The Hebrew-Christian Bible and the Koran... I am struggling with the Bible, and whenever I manage to finish it, I'll read the Koran. Perhaps this neglects other religions, but the texts of most other religions seem copious. One might, at least, read the Bhagavad Gita, and I have read that.
Half a dozen general histories of the world's leading nations. I'm keeping my list fairly open. I've only read one history myself, so I'm way behind here too.
The Iliad or the Odyssey
The Divine Comedy
The Canterbury Tales
Don Quixote and War and Peace... How can you go through life without reading the two novels most often called the best ever?
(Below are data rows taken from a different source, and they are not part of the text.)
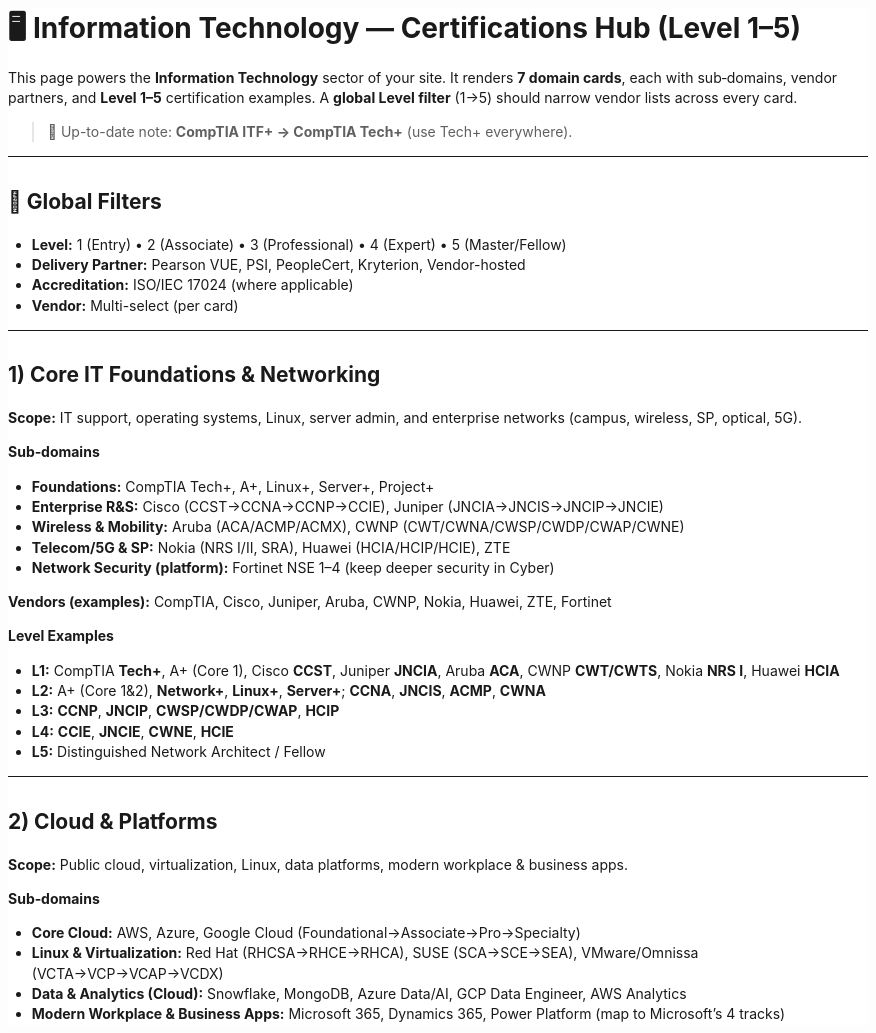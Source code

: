 # 🖥️ Information Technology — Certifications Hub (Level 1–5)

This page powers the **Information Technology** sector of your site. It renders **7 domain cards**, each with sub‑domains, vendor partners, and **Level 1–5** certification examples. A **global Level filter** (1→5) should narrow vendor lists across every card.

> 🔁 Up-to-date note: **CompTIA ITF+ → CompTIA Tech+** (use Tech+ everywhere).

---

## 🔎 Global Filters
- **Level:** 1 (Entry) • 2 (Associate) • 3 (Professional) • 4 (Expert) • 5 (Master/Fellow)
- **Delivery Partner:** Pearson VUE, PSI, PeopleCert, Kryterion, Vendor-hosted
- **Accreditation:** ISO/IEC 17024 (where applicable)
- **Vendor:** Multi-select (per card)

---

## 1) Core IT Foundations & Networking
**Scope:** IT support, operating systems, Linux, server admin, and enterprise networks (campus, wireless, SP, optical, 5G).

**Sub‑domains**
- **Foundations:** CompTIA Tech+, A+, Linux+, Server+, Project+
- **Enterprise R&S:** Cisco (CCST→CCNA→CCNP→CCIE), Juniper (JNCIA→JNCIS→JNCIP→JNCIE)
- **Wireless & Mobility:** Aruba (ACA/ACMP/ACMX), CWNP (CWT/CWNA/CWSP/CWDP/CWAP/CWNE)
- **Telecom/5G & SP:** Nokia (NRS I/II, SRA), Huawei (HCIA/HCIP/HCIE), ZTE
- **Network Security (platform):** Fortinet NSE 1–4 (keep deeper security in Cyber)

**Vendors (examples):** CompTIA, Cisco, Juniper, Aruba, CWNP, Nokia, Huawei, ZTE, Fortinet

**Level Examples**
- **L1:** CompTIA **Tech+**, A+ (Core 1), Cisco **CCST**, Juniper **JNCIA**, Aruba **ACA**, CWNP **CWT/CWTS**, Nokia **NRS I**, Huawei **HCIA**
- **L2:** A+ (Core 1&2), **Network+**, **Linux+**, **Server+**; **CCNA**, **JNCIS**, **ACMP**, **CWNA**
- **L3:** **CCNP**, **JNCIP**, **CWSP/CWDP/CWAP**, **HCIP**
- **L4:** **CCIE**, **JNCIE**, **CWNE**, **HCIE**
- **L5:** Distinguished Network Architect / Fellow

---

## 2) Cloud & Platforms
**Scope:** Public cloud, virtualization, Linux, data platforms, modern workplace & business apps.

**Sub‑domains**
- **Core Cloud:** AWS, Azure, Google Cloud (Foundational→Associate→Pro→Specialty)
- **Linux & Virtualization:** Red Hat (RHCSA→RHCE→RHCA), SUSE (SCA→SCE→SEA), VMware/Omnissa (VCTA→VCP→VCAP→VCDX)
- **Data & Analytics (Cloud):** Snowflake, MongoDB, Azure Data/AI, GCP Data Engineer, AWS Analytics
- **Modern Workplace & Business Apps:** Microsoft 365, Dynamics 365, Power Platform (map to Microsoft’s 4 tracks)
Half a dozen Shakespeare plays, read since college. I count these as one book.
Paradise Lost
Basic documents in American history... for Americans, corresponding documents for people of other countries. I confess I've not read any of these. I strongly dislike politics, but I suppose one ought to know something about the system.
Two Jane Austen novels
Something by Charlotte or Emily Bronte
The Origin of the Species... I have not read it.
Two Dickens novels
Something by Balzac
The Scarl... oh nevermind.
Narrative of the Life of Frederick Douglas
Something by George Eliot
Madame Bovary
Crime and Punishment
Huckleberry Finn, little as I like it.
Something by Henry James
Something by Thomas Mann
Ulysses, at least try it.
Something by Faulkner
Something by Hemingway or Fitzgerald
Catcher in the Rye
Lolita
One Hundred Years of Solitude
I've not listed any poetry, no bodies of short poems anyway. And my list is sadly lacking in works of philosophy. I probably think most of us are better off reading about philosophy than reading philosophy. I tried once to read Being and Nothingness and quickly realized it was pointless without having read a lot of other things.